Smart data governance now means more than security and access—it’s about energy, efficiency, and ethics. Cleaning up “data waste” could help organisations cut IT costs while meeting ESG goals. And in an AI-powered future, leaner data = faster AI = lower emissions.

Climate Innovation – AI’s Unlikely Role as a Sustainability Engine

AI isn’t just a carbon culprit—it’s also a climate solution. One of the most exciting themes at LTW 2025 was how AI is powering decarbonisation. The UK’s Met Office is using AI to improve weather forecasting accuracy by 40%, giving governments and businesses earlier warnings and response options for extreme weather.
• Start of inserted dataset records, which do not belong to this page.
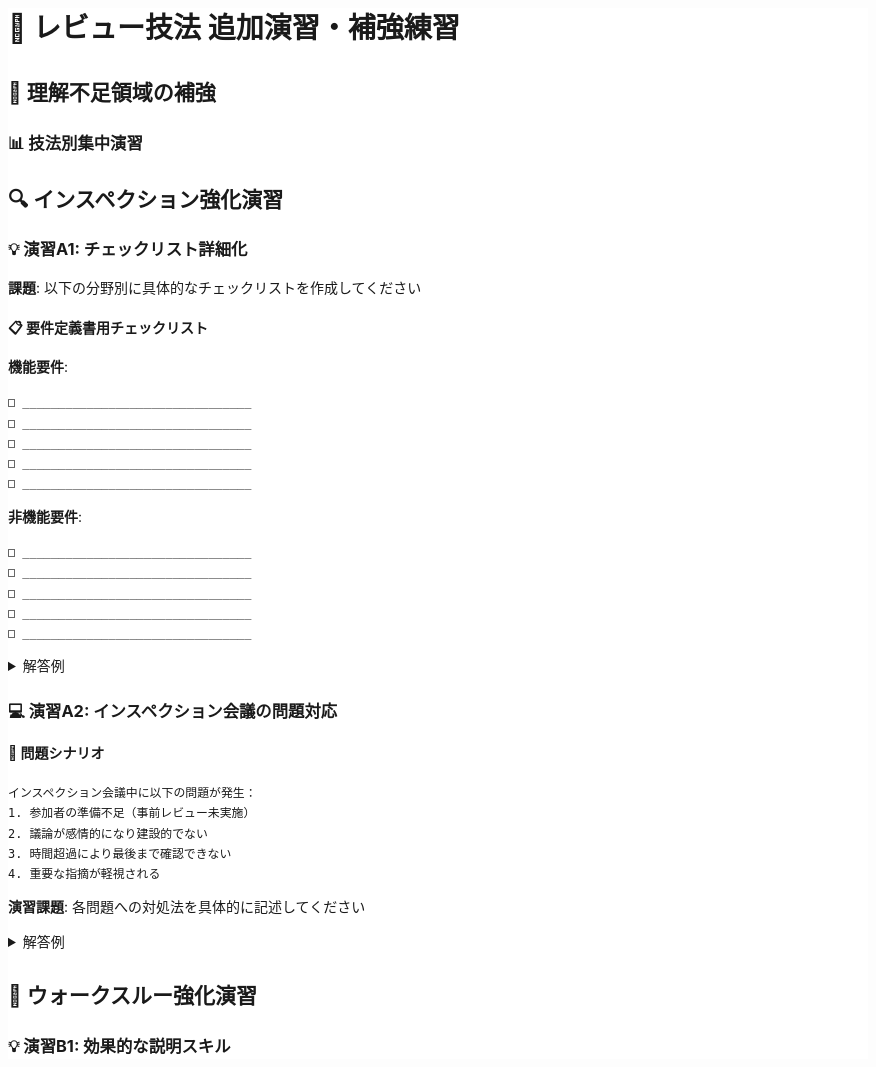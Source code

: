 # 🎯 レビュー技法 追加演習・補強練習

## 🔧 理解不足領域の補強

### 📊 技法別集中演習

## 🔍 インスペクション強化演習

### 💡 演習A1: チェックリスト詳細化
**課題**: 以下の分野別に具体的なチェックリストを作成してください

#### 📋 要件定義書用チェックリスト
**機能要件**:
```
□ ________________________________
□ ________________________________
□ ________________________________
□ ________________________________
□ ________________________________
```

**非機能要件**:
```
□ ________________________________
□ ________________________________
□ ________________________________
□ ________________________________
□ ________________________________
```

<details><summary>解答例</summary></details>

### 💻 演習A2: インスペクション会議の問題対応

#### 🎯 問題シナリオ
```
インスペクション会議中に以下の問題が発生：
1. 参加者の準備不足（事前レビュー未実施）
2. 議論が感情的になり建設的でない
3. 時間超過により最後まで確認できない
4. 重要な指摘が軽視される
```

**演習課題**: 各問題への対処法を具体的に記述してください

<details><summary>解答例</summary></details>

## 🚶 ウォークスルー強化演習

### 💡 演習B1: 効果的な説明スキル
Schneider Electric applies AI to optimise industrial energy systems, reducing emissions in real-time across grid-connected buildings and data centres.

Start-ups like Monumo and Fugro are pushing boundaries further, modelling underground infrastructure and ocean-floor systems for energy safety and resilience. This has direct implications for utilities, transport networks, and renewable energy development. AI also plays a central role in battery storage optimisation, helping organisations buy less energy and reduce costs during peak periods.
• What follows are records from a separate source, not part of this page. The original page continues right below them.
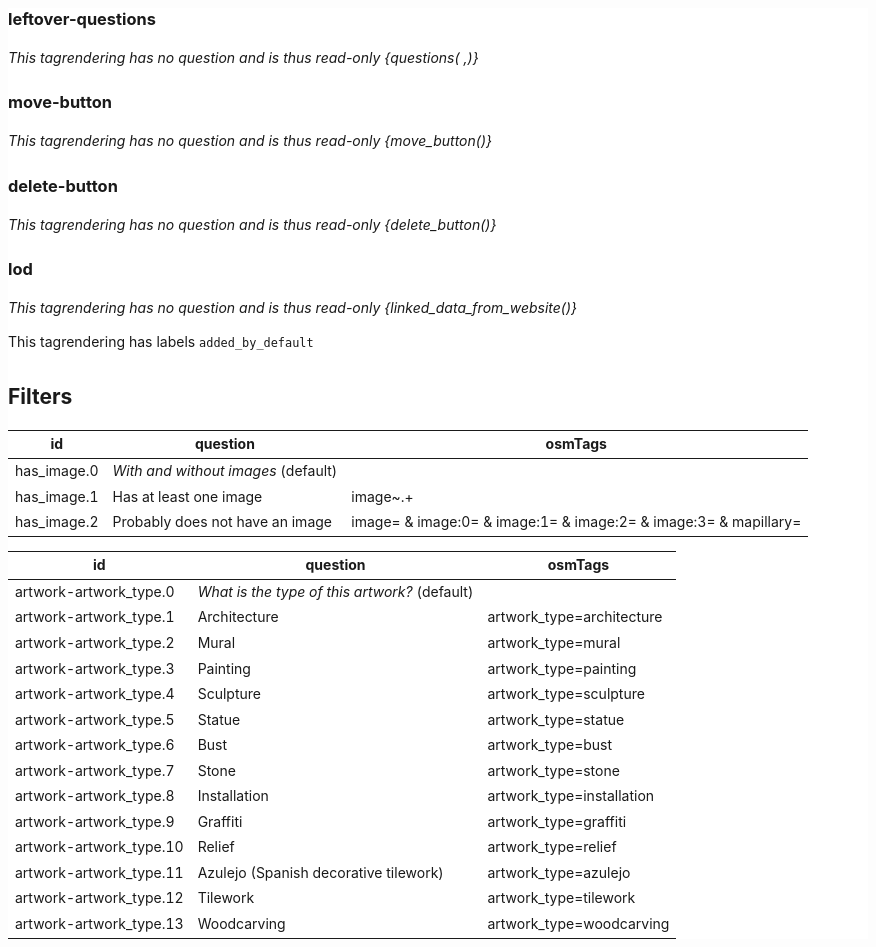 ### leftover-questions

_This tagrendering has no question and is thus read-only_
*{questions( ,)}*

### move-button

_This tagrendering has no question and is thus read-only_
*{move_button()}*

### delete-button

_This tagrendering has no question and is thus read-only_
*{delete_button()}*

### lod

_This tagrendering has no question and is thus read-only_
*{linked_data_from_website()}*

This tagrendering has labels 
`added_by_default`

## Filters

| id | question | osmTags |
-----|-----|----- |
| has_image.0 | *With and without images* (default) |  |
| has_image.1 | Has at least one image | image~.+ | image:0~.+ | image:1~.+ | image:2~.+ | image:3~.+ | mapillary~.+ |
| has_image.2 | Probably does not have an image | image= & image:0= & image:1= & image:2= & image:3= & mapillary= |

| id | question | osmTags |
-----|-----|----- |
| artwork-artwork_type.0 | *What is the type of this artwork?* (default) |  |
| artwork-artwork_type.1 | Architecture | artwork_type=architecture |
| artwork-artwork_type.2 | Mural | artwork_type=mural |
| artwork-artwork_type.3 | Painting | artwork_type=painting |
| artwork-artwork_type.4 | Sculpture | artwork_type=sculpture |
| artwork-artwork_type.5 | Statue | artwork_type=statue |
| artwork-artwork_type.6 | Bust | artwork_type=bust |
| artwork-artwork_type.7 | Stone | artwork_type=stone |
| artwork-artwork_type.8 | Installation | artwork_type=installation |
| artwork-artwork_type.9 | Graffiti | artwork_type=graffiti |
| artwork-artwork_type.10 | Relief | artwork_type=relief |
| artwork-artwork_type.11 | Azulejo (Spanish decorative tilework) | artwork_type=azulejo |
| artwork-artwork_type.12 | Tilework | artwork_type=tilework |
| artwork-artwork_type.13 | Woodcarving | artwork_type=woodcarving |
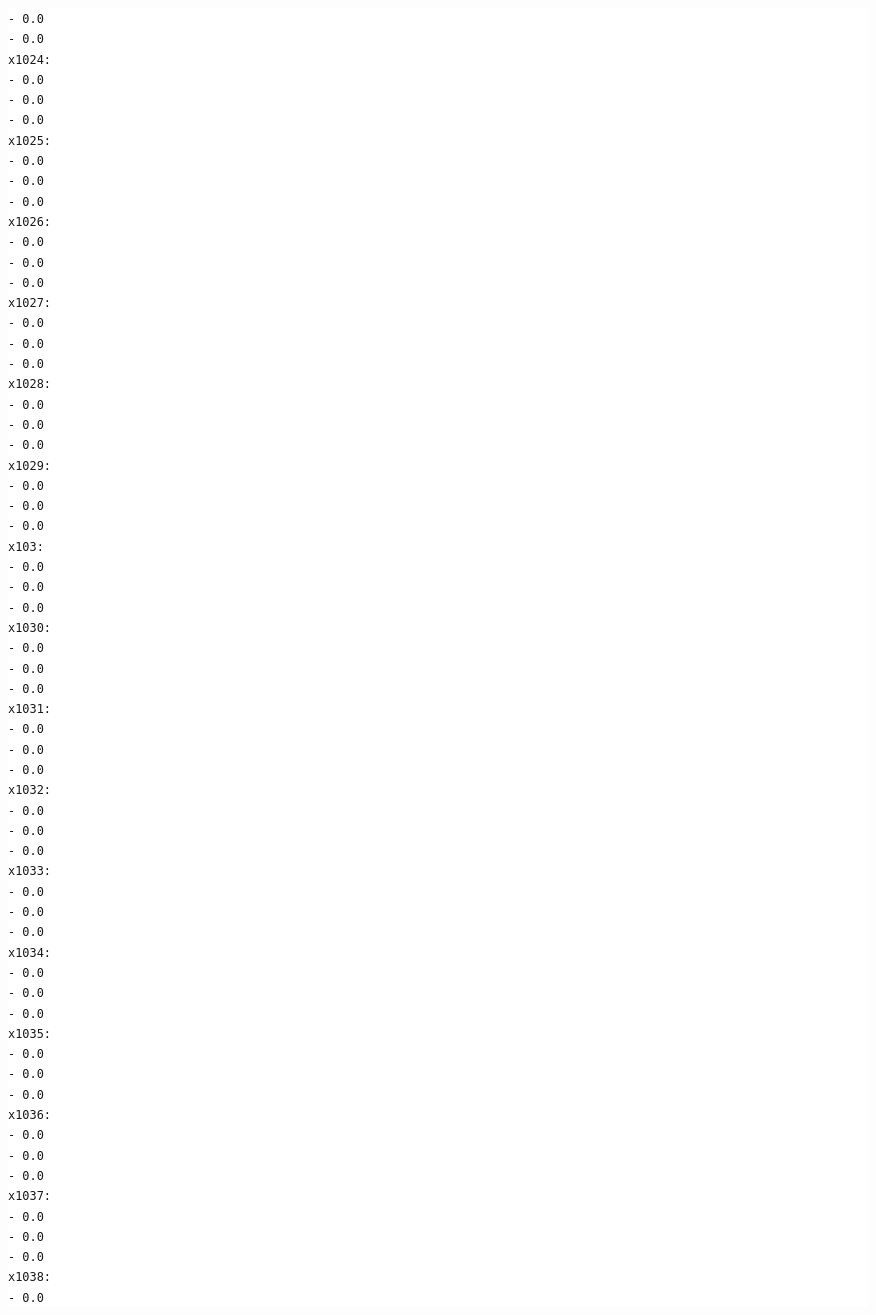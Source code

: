     - 0.0
    - 0.0
    x1024:
    - 0.0
    - 0.0
    - 0.0
    x1025:
    - 0.0
    - 0.0
    - 0.0
    x1026:
    - 0.0
    - 0.0
    - 0.0
    x1027:
    - 0.0
    - 0.0
    - 0.0
    x1028:
    - 0.0
    - 0.0
    - 0.0
    x1029:
    - 0.0
    - 0.0
    - 0.0
    x103:
    - 0.0
    - 0.0
    - 0.0
    x1030:
    - 0.0
    - 0.0
    - 0.0
    x1031:
    - 0.0
    - 0.0
    - 0.0
    x1032:
    - 0.0
    - 0.0
    - 0.0
    x1033:
    - 0.0
    - 0.0
    - 0.0
    x1034:
    - 0.0
    - 0.0
    - 0.0
    x1035:
    - 0.0
    - 0.0
    - 0.0
    x1036:
    - 0.0
    - 0.0
    - 0.0
    x1037:
    - 0.0
    - 0.0
    - 0.0
    x1038:
    - 0.0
For businesses, action plan is clear: embed AI across operations to predict energy loads, reduce waste, and protect infrastructure from climate volatility. Crucially, fostering a workforce that understands and embraces AI tools can amplify this impact. The message from the event: “AI won’t take your job, but someone using AI might.” Embracing this mindset means equipping teams to act as innovators, not just implementers—turning sustainability into a shared, scalable capability.

“AI won’t take your job, but someone using AI will”

Conclusion

The closing message of London Tech Week 2025 was nuanced and necessary: AI is simultaneously overhyped and underappreciated. The short-term buzz can obscure long-term breakthroughs. Agentic AI, digital twins, and data sustainability aren’t just buzzwords; they’re the tools & trends reshaping work, reducing emissions, and unlocking systemic productivity. But this future is fragile unless supported by deliberate leadership.

Investing in AI skills, building sovereign digital infrastructure, and embedding ethics into every layer of transformation emerged as strategic imperatives. Success is less about speed, and more about structure. Companies that move beyond experimentation and adopt AI as a core strategic capability, while remaining accountable, will define their industries for the next decade.

In short, AI is no longer a feature it’s the foundation. Businesses must now ask: not “what can AI do?” but “what must we become to lead in an AI world?” London Tech Week 2025 didn’t offer hype. It offered hard truths, hopeful strategies, and a window into what bold, human-centred digital transformation really looks like.